Chemical Increases Sensitivity in Men, Hospital Reputation Measures, and When Good News is Bad News
Top-ranked hospitals not always the best. Reputation is “minimally associated” with objective quality measures.
When is good news about declining maternal death rates worldwide not welcome news? When it hurts fundraising.
Reputation may be minimally associated with “objective quality measures” because the “objective quality measures” are poor measures of patient care. They may be unrelated to actual patient outcomes or inapplicable to patients with multiple cormorbidities. The article doesn’t bother to explore these possibilities.
I liked the quote from the British newspaper, The Daily Mail. The cuddle chemical “… can make a man ‘feel’ like a women.” That’s not exactly a selling point that most men would appreciate.

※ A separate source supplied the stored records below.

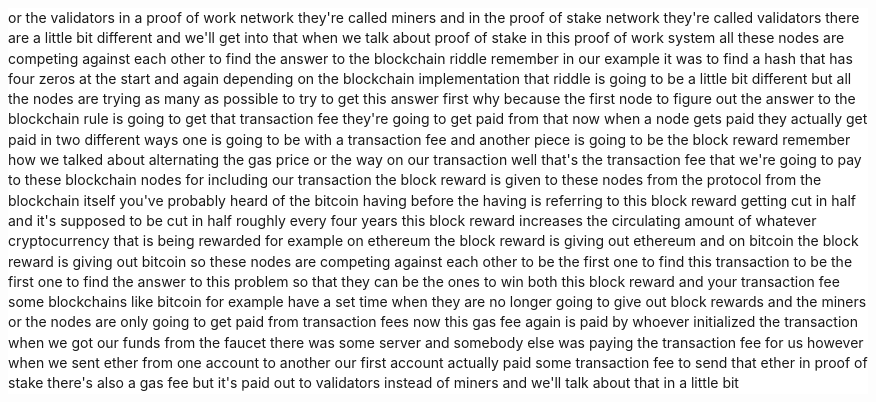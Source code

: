 or the validators in a proof of work
network they're called miners and in the
proof of stake network they're called
validators there are a little bit
different and we'll get into that when
we talk about proof of stake in this
proof of work system all these nodes are
competing against each other to find the
answer to the blockchain riddle remember
in our example it was to find a hash
that has four zeros at the start and
again depending on the blockchain
implementation that riddle is going to
be a little bit different but all the
nodes are trying as many as possible to
try to get this answer first why because
the first node to figure out the answer
to the blockchain rule is going to get
that transaction fee they're going to
get paid from that now when a node gets
paid they actually get paid in two
different ways one is going to be with a
transaction fee and another piece is
going to be the block reward remember
how we talked about alternating the gas
price or the way on our transaction well
that's the transaction fee that we're
going to pay to these blockchain nodes
for including our transaction the block
reward is given to these nodes from the
protocol from the blockchain itself
you've probably heard of the bitcoin
having before the having is referring to
this block reward getting cut in half
and it's supposed to be cut in half
roughly every four years this block
reward increases the circulating amount
of whatever cryptocurrency that is being
rewarded for example on ethereum the
block reward is giving out ethereum and
on bitcoin the block reward is giving
out bitcoin so these nodes are competing
against each other to be the first one
to find this transaction to be the first
one to find the answer to this problem
so that they can be the ones to win both
this block reward and your transaction
fee some blockchains like bitcoin for
example have a set time when they are no
longer going to give out block rewards
and the miners or the nodes are only
going to get paid from transaction fees
now this gas fee again is paid by
whoever initialized the transaction when
we got our funds from the faucet there
was some server and somebody else was
paying the transaction fee for us
however when we sent ether from one
account to another our first account
actually paid some transaction fee to
send that ether in proof of stake
there's also a gas fee but it's paid out
to validators instead of miners and
we'll talk about that in a little bit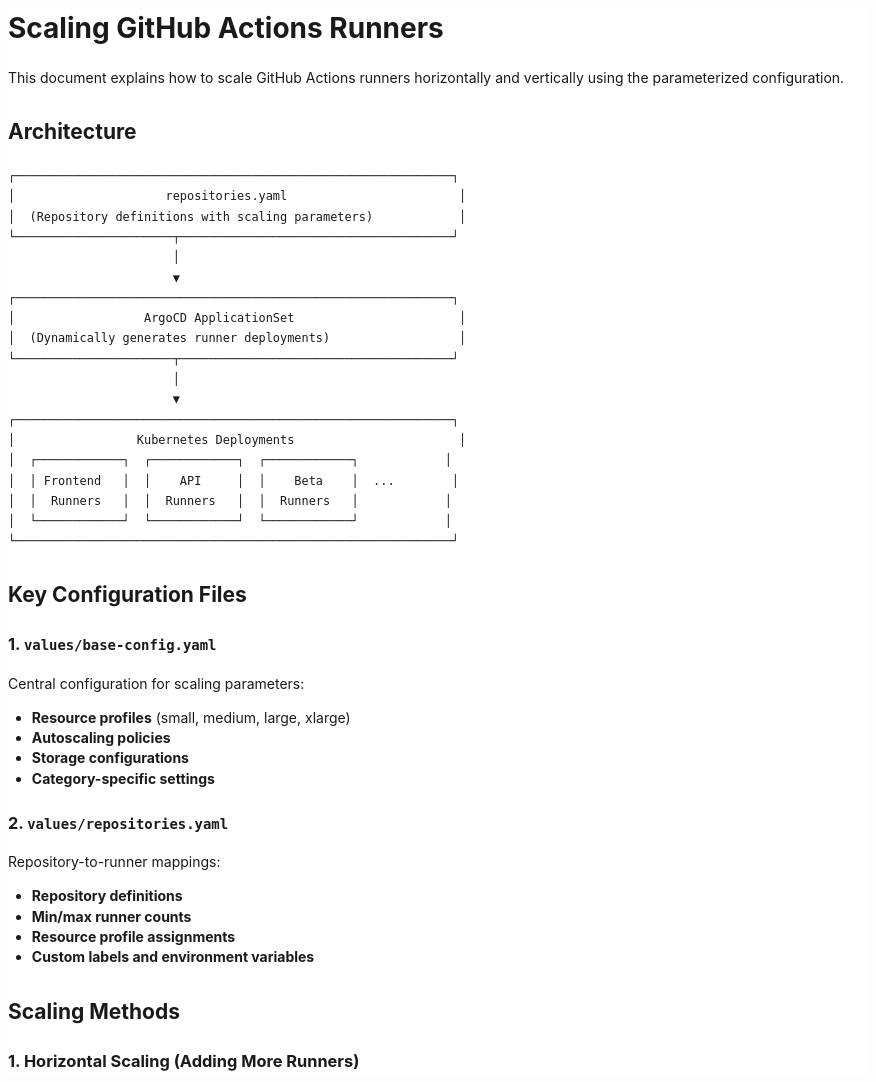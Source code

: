 # Scaling GitHub Actions Runners

This document explains how to scale GitHub Actions runners horizontally and vertically using the parameterized configuration.

## Architecture

```
┌─────────────────────────────────────────────────────────────┐
│                     repositories.yaml                        │
│  (Repository definitions with scaling parameters)            │
└──────────────────────┬──────────────────────────────────────┘
                       │
                       ▼
┌─────────────────────────────────────────────────────────────┐
│                  ArgoCD ApplicationSet                       │
│  (Dynamically generates runner deployments)                  │
└──────────────────────┬──────────────────────────────────────┘
                       │
                       ▼
┌─────────────────────────────────────────────────────────────┐
│                 Kubernetes Deployments                       │
│  ┌────────────┐  ┌────────────┐  ┌────────────┐            │
│  │ Frontend   │  │    API     │  │    Beta    │  ...        │
│  │  Runners   │  │  Runners   │  │  Runners   │            │
│  └────────────┘  └────────────┘  └────────────┘            │
└─────────────────────────────────────────────────────────────┘
```

## Key Configuration Files

### 1. `values/base-config.yaml`
Central configuration for scaling parameters:
- **Resource profiles** (small, medium, large, xlarge)
- **Autoscaling policies**
- **Storage configurations**
- **Category-specific settings**

### 2. `values/repositories.yaml`
Repository-to-runner mappings:
- **Repository definitions**
- **Min/max runner counts**
- **Resource profile assignments**
- **Custom labels and environment variables**

## Scaling Methods

### 1. Horizontal Scaling (Adding More Runners)
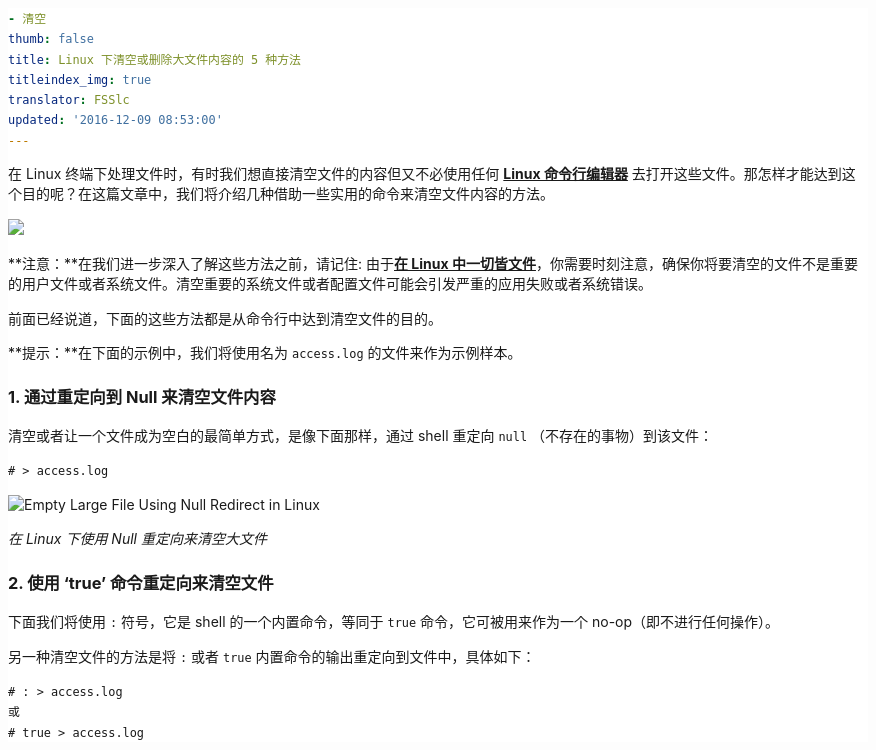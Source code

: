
 ```yaml
- 清空
thumb: false
title: Linux 下清空或删除大文件内容的 5 种方法
titleindex_img: true
translator: FSSlc
updated: '2016-12-09 08:53:00'
---
```


在 Linux 终端下处理文件时，有时我们想直接清空文件的内容但又不必使用任何 [**Linux 命令行编辑器**](http://www.tecmint.com/linux-command-line-editors/) 去打开这些文件。那怎样才能达到这个目的呢？在这篇文章中，我们将介绍几种借助一些实用的命令来清空文件内容的方法。


![](/data/attachment/album/201612/08/195853w24pcumpmsb4ccm4.jpg)


**注意：**在我们进一步深入了解这些方法之前，请记住: 由于[**在 Linux 中一切皆文件**](http://www.tecmint.com/explanation-of-everything-is-a-file-and-types-of-files-in-linux/)，你需要时刻注意，确保你将要清空的文件不是重要的用户文件或者系统文件。清空重要的系统文件或者配置文件可能会引发严重的应用失败或者系统错误。


前面已经说道，下面的这些方法都是从命令行中达到清空文件的目的。


**提示：**在下面的示例中，我们将使用名为 `access.log` 的文件来作为示例样本。


### 1. 通过重定向到 Null 来清空文件内容


清空或者让一个文件成为空白的最简单方式，是像下面那样，通过 shell 重定向 `null` （不存在的事物）到该文件：



```
# > access.log

```

![Empty Large File Using Null Redirect in Linux](/data/attachment/album/201612/08/195901fofaphifi0ofmhaf.png)


*在 Linux 下使用 Null 重定向来清空大文件*


### 2. 使用 ‘true’ 命令重定向来清空文件


下面我们将使用 `:` 符号，它是 shell 的一个内置命令，等同于 `true` 命令，它可被用来作为一个 no-op（即不进行任何操作）。


另一种清空文件的方法是将 `:` 或者 `true` 内置命令的输出重定向到文件中，具体如下：



```
# : > access.log
或 
# true > access.log

```
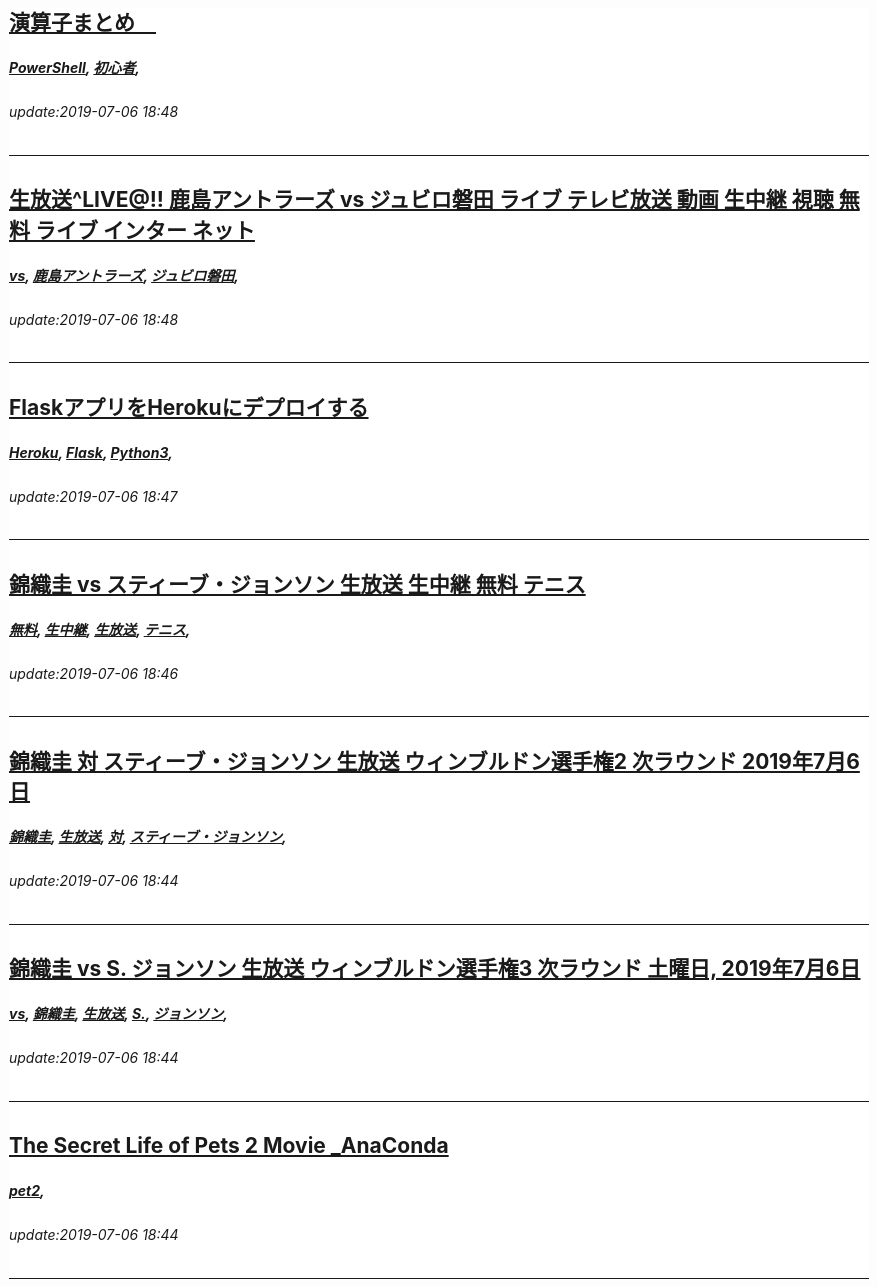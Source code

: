 ## [演算子まとめ　](https://qiita.com/etern/items/1330d3852009c8548694)
##### [PowerShell](https://qiita.com/tags/PowerShell), [初心者](https://qiita.com/tags/初心者), 
###### update:2019-07-06 18:48
---
## [生放送^LIVE@!! 鹿島アントラーズ vs ジュビロ磐田 ライブ テレビ放送 動画 生中継 視聴 無料 ライブ インター ネット](https://qiita.com/sdfsfdsg786/items/004a47bca27c935e1776)
##### [vs](https://qiita.com/tags/vs), [鹿島アントラーズ](https://qiita.com/tags/鹿島アントラーズ), [ジュビロ磐田](https://qiita.com/tags/ジュビロ磐田), 
###### update:2019-07-06 18:48
---
## [FlaskアプリをHerokuにデプロイする](https://qiita.com/koutakakaho/items/edaeec01caf42044f4a7)
##### [Heroku](https://qiita.com/tags/Heroku), [Flask](https://qiita.com/tags/Flask), [Python3](https://qiita.com/tags/Python3), 
###### update:2019-07-06 18:47
---
## [錦織圭 vs スティーブ・ジョンソン 生放送 生中継 無料 テニス](https://qiita.com/jpsportsnhk67/items/60158617f25611ba0b3a)
##### [無料](https://qiita.com/tags/無料), [生中継](https://qiita.com/tags/生中継), [生放送](https://qiita.com/tags/生放送), [テニス](https://qiita.com/tags/テニス), 
###### update:2019-07-06 18:46
---
## [錦織圭 対 スティーブ・ジョンソン 生放送 ウィンブルドン選手権2 次ラウンド 2019年7月6日](https://qiita.com/jpsportsnhk67/items/43d13c19719a0848a530)
##### [錦織圭](https://qiita.com/tags/錦織圭), [生放送](https://qiita.com/tags/生放送), [対](https://qiita.com/tags/対), [スティーブ・ジョンソン](https://qiita.com/tags/スティーブ・ジョンソン), 
###### update:2019-07-06 18:44
---
## [錦織圭 vs S. ジョンソン 生放送 ウィンブルドン選手権3 次ラウンド 土曜日, 2019年7月6日](https://qiita.com/jpsportsnhk67/items/97a948c30787fae25ce7)
##### [vs](https://qiita.com/tags/vs), [錦織圭](https://qiita.com/tags/錦織圭), [生放送](https://qiita.com/tags/生放送), [S.](https://qiita.com/tags/S.), [ジョンソン](https://qiita.com/tags/ジョンソン), 
###### update:2019-07-06 18:44
---
## [The Secret Life of Pets 2 Movie _AnaConda](https://qiita.com/yizikeduc/items/2310d6c03c1572047bb8)
##### [pet2](https://qiita.com/tags/pet2), 
###### update:2019-07-06 18:44
---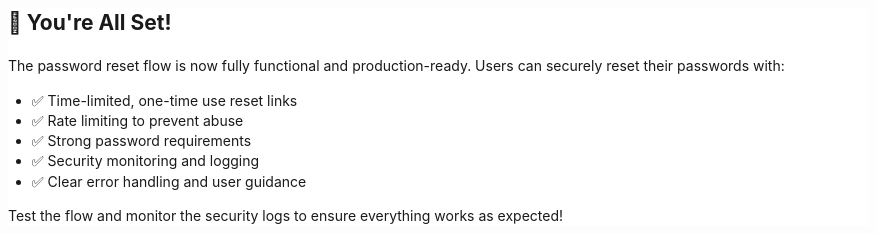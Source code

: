 ## 🎉 You're All Set!

The password reset flow is now fully functional and production-ready. Users can securely reset their passwords with:

- ✅ Time-limited, one-time use reset links
- ✅ Rate limiting to prevent abuse
- ✅ Strong password requirements
- ✅ Security monitoring and logging
- ✅ Clear error handling and user guidance

Test the flow and monitor the security logs to ensure everything works as expected!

I agree with Devon. My husband would not appreciate taking a chemical that “makes him feel like a woman.” Furthermore, I would resent him faking it with a chemical. No thanks. I’ll take my affection the old fashion way.
I think the idea here would be to slip the cuddle chemical into your partner’s after dinner drink, if you are in the mood.
No one is likely to take a pill so that he will feel more cuddly. The practical value here is in tricking you partner into becoming cuddly.
Women often complain about men’s annoying, masculine behaviors. Yet, we know that, as a rule, women are generally not attracted to men who exhibit non-masculine (e.g. feminine) behaviors.
Slipping a man a cuddle pill sounds like the chemical equivalent of fraud. If a woman has to drug a man to get affection, she’s got bigger problems than not having enough cuddle time.
As to what Devon said: I dated one guy in college that liked to “talk about his feelings.” That relationship lasted all of 2 weeks. For as much as women complain about men not being more affectionate, it’s much worse when it’s the woman who wants the man to just shut up.